Zeldin’s public calendar shows that he has met at least six times over the past seven months with chemical and plastics companies and lobbying groups—including a meeting in June with Bayer AG, which bought Monsanto in 2018.
“It’s a disservice to your readers to cherry-pick six of Administrator Zeldin’s many meetings over the last nine months from his very full calendar to paint an inaccurate picture and bolster your false narrative,” Hirsch said. “Administrator Zeldin is committed to protecting human health and the environment 100 percent—any implication otherwise is your opinion and nothing more.”
Brian Leake, the director of external communications for Bayer, said in an email that the company was “pleased to see feedback provided by the agriculture industry—in particular, farmers—was solicited and received by the commission, helping inform the report.
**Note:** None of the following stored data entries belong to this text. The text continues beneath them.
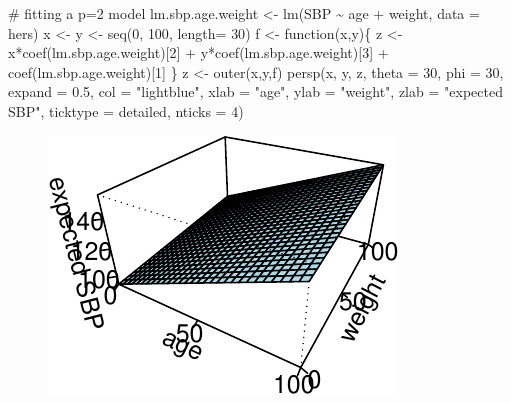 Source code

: \documentclass[
  letterpaper,
  DIV=11,
  numbers=noendperiod]{scrreport}
\newenvironment{Shaded}{\begin{snugshade}}{\end{snugshade}}
\newcommand{\AttributeTok}[1]{\textcolor[rgb]{0.40,0.45,0.13}{#1}}
\newcommand{\CommentTok}[1]{\textcolor[rgb]{0.37,0.37,0.37}{#1}}
\newcommand{\ControlFlowTok}[1]{\textcolor[rgb]{0.00,0.23,0.31}{#1}}
\newcommand{\DecValTok}[1]{\textcolor[rgb]{0.68,0.00,0.00}{#1}}
\newcommand{\FloatTok}[1]{\textcolor[rgb]{0.68,0.00,0.00}{#1}}
\newcommand{\FunctionTok}[1]{\textcolor[rgb]{0.28,0.35,0.67}{#1}}
\newcommand{\NormalTok}[1]{\textcolor[rgb]{0.00,0.23,0.31}{#1}}
\newcommand{\OtherTok}[1]{\textcolor[rgb]{0.00,0.23,0.31}{#1}}
\newcommand{\SpecialCharTok}[1]{\textcolor[rgb]{0.37,0.37,0.37}{#1}}
\newcommand{\StringTok}[1]{\textcolor[rgb]{0.13,0.47,0.30}{#1}}
\begin{document}
\begin{Shaded}
\begin{Highlighting}[]
\CommentTok{\# fitting a p=2 model}
\NormalTok{lm.sbp.age.weight }\OtherTok{\textless{}{-}} \FunctionTok{lm}\NormalTok{(SBP }\SpecialCharTok{\textasciitilde{}}\NormalTok{ age }\SpecialCharTok{+}\NormalTok{ weight, }\AttributeTok{data =}\NormalTok{ hers)}
\NormalTok{x }\OtherTok{\textless{}{-}}\NormalTok{ y }\OtherTok{\textless{}{-}} \FunctionTok{seq}\NormalTok{(}\DecValTok{0}\NormalTok{, }\DecValTok{100}\NormalTok{, }\AttributeTok{length=} \DecValTok{30}\NormalTok{)}
\NormalTok{f }\OtherTok{\textless{}{-}} \ControlFlowTok{function}\NormalTok{(x,y)\{ z }\OtherTok{\textless{}{-}}\NormalTok{ x}\SpecialCharTok{*}\FunctionTok{coef}\NormalTok{(lm.sbp.age.weight)[}\DecValTok{2}\NormalTok{] }\SpecialCharTok{+}\NormalTok{ y}\SpecialCharTok{*}\FunctionTok{coef}\NormalTok{(lm.sbp.age.weight)[}\DecValTok{3}\NormalTok{] }\SpecialCharTok{+} \FunctionTok{coef}\NormalTok{(lm.sbp.age.weight)[}\DecValTok{1}\NormalTok{] \}}
\NormalTok{z }\OtherTok{\textless{}{-}} \FunctionTok{outer}\NormalTok{(x,y,f)}
\FunctionTok{persp}\NormalTok{(x, y, z, }\AttributeTok{theta =} \DecValTok{30}\NormalTok{, }\AttributeTok{phi =} \DecValTok{30}\NormalTok{, }\AttributeTok{expand =} \FloatTok{0.5}\NormalTok{, }\AttributeTok{col =} \StringTok{"lightblue"}\NormalTok{, }\AttributeTok{xlab =} \StringTok{"age"}\NormalTok{, }\AttributeTok{ylab =} \StringTok{"weight"}\NormalTok{, }\AttributeTok{zlab =} \StringTok{"expected SBP"}\NormalTok{, }\AttributeTok{ticktype =} \StringTok{\textquotesingle{}detailed\textquotesingle{}}\NormalTok{, }\AttributeTok{nticks =} \DecValTok{4}\NormalTok{)}
\end{Highlighting}
\end{Shaded}

\begin{figure}[H]

{\centering \includegraphics{week1/week1_files/figure-pdf/unnamed-chunk-7-1.pdf}

}

\end{figure}
\end{document}
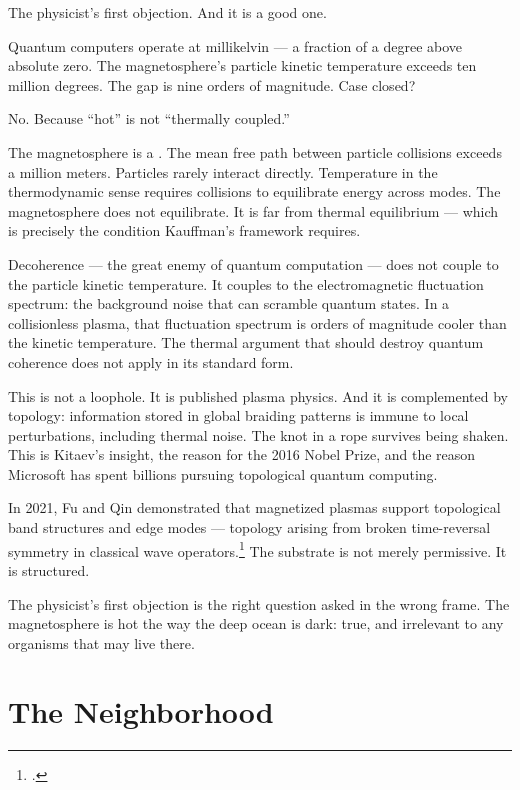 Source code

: The physicist's first objection. And it is a good one.

Quantum computers operate at millikelvin --- a fraction of a degree above absolute zero. The magnetosphere's particle kinetic temperature exceeds ten million degrees. The gap is nine orders of magnitude. Case closed?

No. Because ``hot'' is not ``thermally coupled.''

The magnetosphere is a . The mean free path between particle collisions exceeds a million meters. Particles rarely interact directly. Temperature in the thermodynamic sense requires collisions to equilibrate energy across modes. The magnetosphere does not equilibrate. It is far from thermal equilibrium --- which is precisely the condition Kauffman's framework requires.

Decoherence --- the great enemy of quantum computation --- does not couple to the particle kinetic temperature. It couples to the electromagnetic fluctuation spectrum: the background noise that can scramble quantum states. In a collisionless plasma, that fluctuation spectrum is orders of magnitude cooler than the kinetic temperature. The thermal argument that should destroy quantum coherence does not apply in its standard form.

This is not a loophole. It is published plasma physics. And it is complemented by topology: information stored in global braiding patterns is immune to local perturbations, including thermal noise. The knot in a rope survives being shaken. This is Kitaev's insight, the reason for the 2016 Nobel Prize, and the reason Microsoft has spent billions pursuing topological quantum computing.

In 2021, Fu and Qin demonstrated that magnetized plasmas support topological band structures and edge modes --- topology arising from broken time-reversal symmetry in classical wave operators.\footcite{fu2021} The substrate is not merely permissive. It is structured.

The physicist's first objection is the right question asked in the wrong frame. The magnetosphere is hot the way the deep ocean is dark: true, and irrelevant to any organisms that may live there.


\section*{The Neighborhood}
\label{pos32:the-neighborhood}

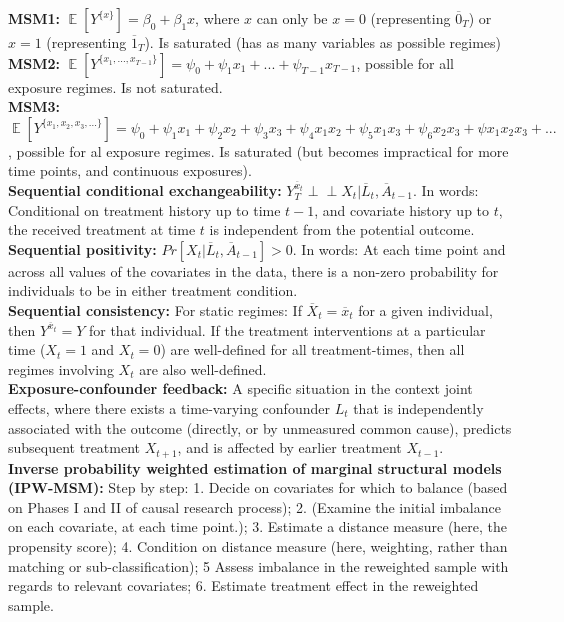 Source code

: \documentclass[a4paper,7pt,landscape]{extarticle}
\newcommand{\indep}{\perp \!\!\! \perp} %
\DeclareMathOperator*{\E}{\mathbb{E}} %
\begin{document}
\begin{multicols}{3}
\begin{boxA}
\textbf{MSM1:} $\E [Y^{\{x\}}] = \beta_0 + \beta_1 x$, where $x$ can only be $x = 0$ (representing $\overline{0}_T$) or $x = 1$ (representing $\overline{1}_T$). Is saturated (has as many variables as possible regimes)\\
\textbf{MSM2:} $\E [Y^{\{x_1,...,x_{T-1}\}}] = \psi_0 + \psi_1 x_1 + ... + \psi_{T-1} x_{T-1}$, possible for all exposure regimes. Is not saturated.\\
\textbf{MSM3:} $\E [Y^{\{x_1,x_2,x_3,...\}}] = \psi_0 + \psi_1 x_1 + \psi_2 x_2 + \psi_3 x_3 + \psi_4 x_1 x_2 + \psi_5 x_1 x_3 + \psi_6 x_2 x_3 + \psi x_1 x_2 x_3 + ...$, possible for al exposure regimes. Is saturated (but becomes impractical for more time points, and continuous exposures).\\
\textbf{Sequential conditional exchangeability:} $Y_T^{\overline{x}_t} \indep X_t | \overline{L}_{t}, \overline{A}_{t-1}$. In words: Conditional on treatment history up to time $t - 1$, and covariate history up to $t$, the received treatment at time $t$ is independent from the potential outcome.\\
\textbf{Sequential positivity:} $Pr[X_t | \overline{L}_t, \overline{A}_{t-1}] > 0$. In words: At each time point and across all values of the covariates in the data, there is a non-zero probability for individuals to be in either treatment condition.\\
\textbf{Sequential consistency:} For static regimes: If $\overline{X}_t = \overline{x}_t$ for a given individual, then $Y^{\overline{x}_t} = Y$ for that individual. If the treatment interventions at a particular time ($X_t = 1$ and $X_t = 0$) are well-defined for all treatment-times, then all regimes involving $X_t$ are also well-defined.\\
\textbf{Exposure-confounder feedback:} A specific situation in the context joint effects, where there exists a time-varying confounder $L_t$ that is independently associated with the outcome (directly, or by unmeasured common cause), predicts subsequent treatment $X_{t+1}$, and is affected by earlier treatment $X_{t-1}$.\\
\textbf{Inverse probability weighted estimation of marginal structural models (IPW-MSM):} Step by step: 1. Decide on covariates for which to balance (based on Phases I and II of causal research process); 2. (Examine the initial imbalance on each covariate, at each time point.); 3. Estimate a distance measure (here, the propensity score); 4. Condition on distance measure (here, weighting, rather than matching or sub-classification); 5 Assess imbalance in the reweighted sample with regards to relevant covariates; 6. Estimate treatment effect in the reweighted sample.\\

\end{boxA}
\end{multicols}
\end{document}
“Bayer stands behind the safety of our glyphosate-based products, which have been tested extensively, approved by regulators, and used around the globe for 50 years,” Leake said. “The EPA has an extremely rigorous review process which spans multiple years, considers thousands of studies, and involves many independent risk assessment experts at the EPA.”
As of May, 3,000 employees had already left the agency. That month, EPA leadership announced its intent to dissolve the Office of Research and Development, its independent scientific arm that employed more than 1,000 scientists at the start of the year, redistributing some to other areas of the agency while laying others off. That reorganization began in July. (Hirsch said that the reorganization will “improve the effectiveness and efficiency of EPA operations and align core statutory requirements with its organizational structure.”)
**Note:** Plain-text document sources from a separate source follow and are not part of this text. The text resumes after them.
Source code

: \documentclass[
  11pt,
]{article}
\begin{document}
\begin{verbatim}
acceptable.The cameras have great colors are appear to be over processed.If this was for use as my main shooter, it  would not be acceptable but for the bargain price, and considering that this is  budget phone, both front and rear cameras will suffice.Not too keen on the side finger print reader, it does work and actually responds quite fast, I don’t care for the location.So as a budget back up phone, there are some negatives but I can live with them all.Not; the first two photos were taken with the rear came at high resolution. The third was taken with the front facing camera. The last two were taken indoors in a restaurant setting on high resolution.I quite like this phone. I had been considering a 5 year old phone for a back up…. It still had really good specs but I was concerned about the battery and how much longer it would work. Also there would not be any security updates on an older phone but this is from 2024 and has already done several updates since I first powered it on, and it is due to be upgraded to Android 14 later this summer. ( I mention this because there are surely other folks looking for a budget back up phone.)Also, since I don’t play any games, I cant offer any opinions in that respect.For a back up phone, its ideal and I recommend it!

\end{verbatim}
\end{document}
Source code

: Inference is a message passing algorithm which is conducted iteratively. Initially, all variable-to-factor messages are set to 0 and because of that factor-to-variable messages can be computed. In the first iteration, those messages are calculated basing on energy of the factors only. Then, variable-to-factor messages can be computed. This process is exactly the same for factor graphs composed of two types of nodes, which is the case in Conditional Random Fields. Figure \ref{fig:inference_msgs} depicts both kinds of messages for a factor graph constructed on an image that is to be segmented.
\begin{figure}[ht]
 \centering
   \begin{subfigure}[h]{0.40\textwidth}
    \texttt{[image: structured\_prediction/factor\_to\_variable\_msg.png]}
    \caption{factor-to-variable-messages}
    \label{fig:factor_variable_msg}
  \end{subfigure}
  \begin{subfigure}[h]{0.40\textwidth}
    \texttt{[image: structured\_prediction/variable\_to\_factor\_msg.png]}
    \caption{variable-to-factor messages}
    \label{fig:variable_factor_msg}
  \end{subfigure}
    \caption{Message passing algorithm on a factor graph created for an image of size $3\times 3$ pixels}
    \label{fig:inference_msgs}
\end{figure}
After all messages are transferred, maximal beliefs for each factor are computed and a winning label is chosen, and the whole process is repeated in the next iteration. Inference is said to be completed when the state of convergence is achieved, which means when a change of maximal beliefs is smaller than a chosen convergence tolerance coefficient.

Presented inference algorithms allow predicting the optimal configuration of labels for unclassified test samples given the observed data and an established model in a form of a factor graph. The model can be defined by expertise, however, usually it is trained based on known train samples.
These crises, employees say, may be affecting the agency’s work with per- and polyfluoroalkyl substances (PFAS), colloquially called forever chemicals, which are another area of concern for the MAHA movement. A growing body of research has linked these chemicals, which don’t degrade in the environment, to a variety of health concerns. The strategy document released this week says that the EPA and National Institutes of Health will help the CDC “update recommendations” regarding the health risks of PFAS in water.
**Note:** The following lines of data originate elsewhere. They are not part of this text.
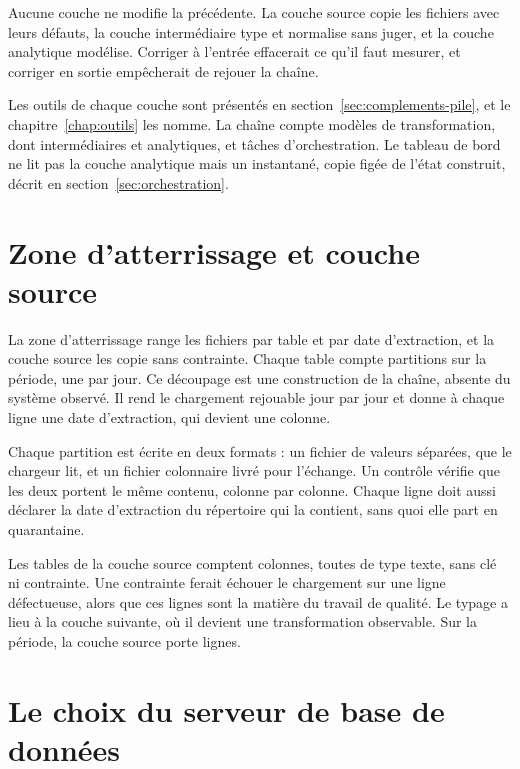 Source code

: Aucune couche ne modifie la précédente. La couche source copie les fichiers avec leurs défauts, la
couche intermédiaire type et normalise sans juger, et la couche analytique modélise. Corriger à
l'entrée effacerait ce qu'il faut mesurer, et corriger en sortie empêcherait de rejouer la chaîne.

Les outils de chaque couche sont présentés en section~\ref{sec:complements-pile}, et le
chapitre~\ref{chap:outils} les nomme. La chaîne compte  modèles de transformation, dont
 intermédiaires et  analytiques, et
 tâches d'orchestration. Le tableau de bord ne lit pas la couche analytique
mais un instantané, copie figée de l'état construit, décrit en section~\ref{sec:orchestration}.

\section{Zone d'atterrissage et couche source}

La zone d'atterrissage range les fichiers par table et par date d'extraction, et la couche source
les copie sans contrainte. Chaque table compte  partitions sur la
période, une par jour. Ce découpage est une construction de la chaîne, absente du système observé.
Il rend le chargement rejouable jour par jour et donne à chaque ligne une date d'extraction, qui
devient une colonne.

Chaque partition est écrite en deux formats : un fichier de valeurs séparées, que le chargeur lit,
et un fichier colonnaire livré pour l'échange. Un contrôle vérifie que les deux portent le même
contenu, colonne par colonne. Chaque ligne doit aussi déclarer la date d'extraction du
répertoire qui la contient, sans quoi elle part en quarantaine.

Les  tables de la couche source comptent 
colonnes, toutes de type texte, sans clé ni contrainte. Une contrainte ferait échouer le chargement
sur une ligne défectueuse, alors que ces lignes sont la matière du travail de qualité. Le typage a
lieu à la couche suivante, où il devient une transformation observable. Sur la période, la couche
source porte  lignes.

\section{Le choix du serveur de base de données}\label{sec:choix-serveur}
It’s unclear how robust such a review will be. In 2024, the Biden administration put limits on six PFAS chemicals in drinking water. In May, the EPA announced that it would be reconsidering limits on four of those.
Two EPA employees working on PFAS issues told WIRED that thanks to shake-ups at the agency, they are struggling to procure supplies, hire lab techs, and do their work. These employees spoke to WIRED on the condition of anonymity, as they were not authorized to speak to the press. (“We are confident EPA has the resources needed to accomplish the agency’s core mission of protecting human health and the environment, fulfill all statutory obligations, and make the best-informed decisions based on the gold standard of science,” Hirsch, the EPA press secretary, told WIRED.)
“I’ve been here for several years,” one employee told WIRED. “It is the least productive period for me, including Covid, and it seems like everyone else is in the same boat.”